La femme est cœur de l’œuvre de l’artiste. Elle est presque omniprésente, voire dans tous ses états : heureuse, angoissée, réviseuse, nostalgique…  

«Je pense qu’on n’a pas beaucoup l’habitude de voir des personnages féminins. Moi, je suis une femme, et je n’ai pas honte de ce que je connais. Donc, c’est pour cela que mes personnages sont essentiellement féminins.», a-t-elle révélé.

Une main rêveuse, une peinture révélatrice…

«La main aussi a ses rêves, elle a ses hypothèses. Elle aide à connaître la matière dans son intimité. Elle aide donc à la rêver.», écrivait Gaston Bachelard. L’artiste doit beaucoup d’ailleurs à ce philosophe qui l’a tant marquée. Certes, la peinture a cette force révélatrice, de dépoilement, d’extériorisation de ce qui demeure caché dans le corps, dans la mémoire. Dans les peintures de Sofia El Khyari, il y a cette main rêveuse, salvatrice… !

«Le court-métrage «le Corps Poreux » est très inspiré de Bachelard. Je suis quelqu’un qui est souvent dans la lune, très rêveuse. Je m’inspire beaucoup de ce monde intérieur. C’est ce que j’essaie d’explorer dans mes films.», a-t-elle affirmé. Et d’ajouter : «Je cherche un point commun parce que l’exposition est autour de mes trois films dont le rêve est le point commun. J’essaie de faire entrer les gens dans cet univers onirique.»

L’exposition est une invitation au voyage. Un périple onirique dont le corps  est à la fois  rêve et rêvé.

«Le corps, c’est quelque chose qui m’intéresse. J’ai beaucoup réfléchi au corps comme contenant de l’âme et des émotions. En effet, l’exploration du corps nous renseigne sur nous, sur le monde et sur le rapport à soi.», a-t-elle fait savoir.

Une mémoire toujours vivace…

Saudade est un sentiment étrange parfois insaisissable mêlant nostalgie, mélancolie, angoisse  et espérance. De Fernando Pessoa en passant par Amália Rodrigues, Cesária Évora, et bien d’autres, ce sentiment a interpelé et habité  tant d’artistes, de poètes, de peintres…

À vrai dire, vivre dans l’entre-deux, entre deux rives rend l’artiste nostalgique à une enfance, une vie vécue au Maroc.
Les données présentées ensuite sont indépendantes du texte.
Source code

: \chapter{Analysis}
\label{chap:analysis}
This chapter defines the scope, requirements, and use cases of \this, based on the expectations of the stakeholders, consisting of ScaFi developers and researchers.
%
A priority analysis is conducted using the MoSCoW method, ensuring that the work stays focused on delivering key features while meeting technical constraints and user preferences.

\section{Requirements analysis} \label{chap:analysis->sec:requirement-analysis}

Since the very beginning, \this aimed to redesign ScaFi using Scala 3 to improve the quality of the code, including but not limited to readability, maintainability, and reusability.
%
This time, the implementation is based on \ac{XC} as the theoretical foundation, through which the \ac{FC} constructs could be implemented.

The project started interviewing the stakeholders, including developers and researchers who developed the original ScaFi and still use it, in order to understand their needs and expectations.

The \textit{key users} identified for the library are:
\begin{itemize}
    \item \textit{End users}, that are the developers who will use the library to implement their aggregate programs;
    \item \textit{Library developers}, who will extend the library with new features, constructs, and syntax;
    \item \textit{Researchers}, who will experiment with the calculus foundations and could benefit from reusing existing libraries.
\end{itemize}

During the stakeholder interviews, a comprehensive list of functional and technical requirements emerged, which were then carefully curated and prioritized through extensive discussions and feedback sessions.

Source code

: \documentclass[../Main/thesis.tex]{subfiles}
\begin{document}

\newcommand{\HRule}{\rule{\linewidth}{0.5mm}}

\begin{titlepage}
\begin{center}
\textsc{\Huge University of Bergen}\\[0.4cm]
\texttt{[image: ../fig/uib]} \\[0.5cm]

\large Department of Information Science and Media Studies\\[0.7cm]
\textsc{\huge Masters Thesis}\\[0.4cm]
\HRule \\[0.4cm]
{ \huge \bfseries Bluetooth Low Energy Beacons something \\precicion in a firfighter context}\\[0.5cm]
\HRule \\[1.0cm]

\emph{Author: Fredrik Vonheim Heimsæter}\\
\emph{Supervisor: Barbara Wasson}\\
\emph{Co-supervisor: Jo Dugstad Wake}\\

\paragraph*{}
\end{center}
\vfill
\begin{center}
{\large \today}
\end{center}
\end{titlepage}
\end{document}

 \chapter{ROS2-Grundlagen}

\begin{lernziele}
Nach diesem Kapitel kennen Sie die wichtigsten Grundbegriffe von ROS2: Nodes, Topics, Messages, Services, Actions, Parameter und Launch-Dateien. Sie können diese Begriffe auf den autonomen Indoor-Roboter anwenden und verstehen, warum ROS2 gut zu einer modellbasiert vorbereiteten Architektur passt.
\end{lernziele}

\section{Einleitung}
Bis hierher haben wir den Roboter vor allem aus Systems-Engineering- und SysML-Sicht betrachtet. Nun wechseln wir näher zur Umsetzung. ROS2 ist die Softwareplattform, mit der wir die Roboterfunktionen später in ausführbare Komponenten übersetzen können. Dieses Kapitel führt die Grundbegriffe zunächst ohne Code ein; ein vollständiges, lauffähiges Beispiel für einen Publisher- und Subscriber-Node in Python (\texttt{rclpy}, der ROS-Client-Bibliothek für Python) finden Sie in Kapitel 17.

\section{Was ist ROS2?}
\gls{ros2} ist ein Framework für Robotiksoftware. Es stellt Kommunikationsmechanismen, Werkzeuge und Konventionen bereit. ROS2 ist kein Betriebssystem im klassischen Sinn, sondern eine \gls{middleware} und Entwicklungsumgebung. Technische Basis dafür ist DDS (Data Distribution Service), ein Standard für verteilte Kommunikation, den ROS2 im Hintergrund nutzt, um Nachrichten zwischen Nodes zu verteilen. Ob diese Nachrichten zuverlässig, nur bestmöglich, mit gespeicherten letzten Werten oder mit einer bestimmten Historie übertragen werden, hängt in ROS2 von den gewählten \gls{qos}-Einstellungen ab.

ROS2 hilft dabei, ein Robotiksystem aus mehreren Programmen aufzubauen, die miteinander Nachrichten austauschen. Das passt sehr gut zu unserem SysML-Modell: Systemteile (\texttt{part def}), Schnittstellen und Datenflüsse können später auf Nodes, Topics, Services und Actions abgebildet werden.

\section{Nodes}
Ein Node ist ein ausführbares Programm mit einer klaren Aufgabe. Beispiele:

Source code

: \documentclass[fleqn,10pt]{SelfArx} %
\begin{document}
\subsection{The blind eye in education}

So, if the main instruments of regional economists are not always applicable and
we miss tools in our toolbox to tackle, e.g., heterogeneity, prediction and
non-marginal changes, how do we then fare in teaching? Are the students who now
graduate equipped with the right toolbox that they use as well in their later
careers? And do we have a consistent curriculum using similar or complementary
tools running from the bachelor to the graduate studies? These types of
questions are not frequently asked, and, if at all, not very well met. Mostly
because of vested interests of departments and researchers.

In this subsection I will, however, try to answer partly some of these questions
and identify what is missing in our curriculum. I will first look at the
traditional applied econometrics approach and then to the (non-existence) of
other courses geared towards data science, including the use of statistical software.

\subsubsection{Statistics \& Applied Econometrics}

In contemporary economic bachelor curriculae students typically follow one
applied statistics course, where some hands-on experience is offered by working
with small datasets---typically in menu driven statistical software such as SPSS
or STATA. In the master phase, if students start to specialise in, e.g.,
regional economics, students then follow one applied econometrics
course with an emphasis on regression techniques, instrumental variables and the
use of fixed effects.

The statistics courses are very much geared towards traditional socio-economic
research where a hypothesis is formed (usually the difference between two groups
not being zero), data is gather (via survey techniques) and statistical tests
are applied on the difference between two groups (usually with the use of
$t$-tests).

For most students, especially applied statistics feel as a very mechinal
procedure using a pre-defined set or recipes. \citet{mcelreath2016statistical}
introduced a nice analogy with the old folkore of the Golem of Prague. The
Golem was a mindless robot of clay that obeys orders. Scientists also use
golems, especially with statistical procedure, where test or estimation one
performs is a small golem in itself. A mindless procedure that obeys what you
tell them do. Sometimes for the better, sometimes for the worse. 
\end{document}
Un verre de thé, une chanson mythique de la diva Oum Kalthoum, dans le court-métrage «Ayam » sorti en 2017, Sofia El Khyari nous plonge dans le rituel de trois femmes préparant la cérémonie de l’Aid el Kébir. Des souvenirs vivaces réanimés par la voix de l’une des pionnières des planches nationales, feue Amina Rachid.

«C’est le fait d’avoir vécue longtemps à l’étranger rend très nostalgique. Mon dernier film parle de la Saudade qui est la nostalgie portugaise. J’ai beaucoup lu les poèmes de Fernando Pessoa pour m’inspirer parce que je trouve que c’est plus qu’une nostalgie, mais plutôt la Saudade qui résume ce sentiment au point de rencontre avec la joie de souvenir et la peine résultante de son absence.», a-t-elle déclaré à Al Bayane.  

Née à Casablanca, Sofia El Khyari est peintre et réalisatrice de films d’animation.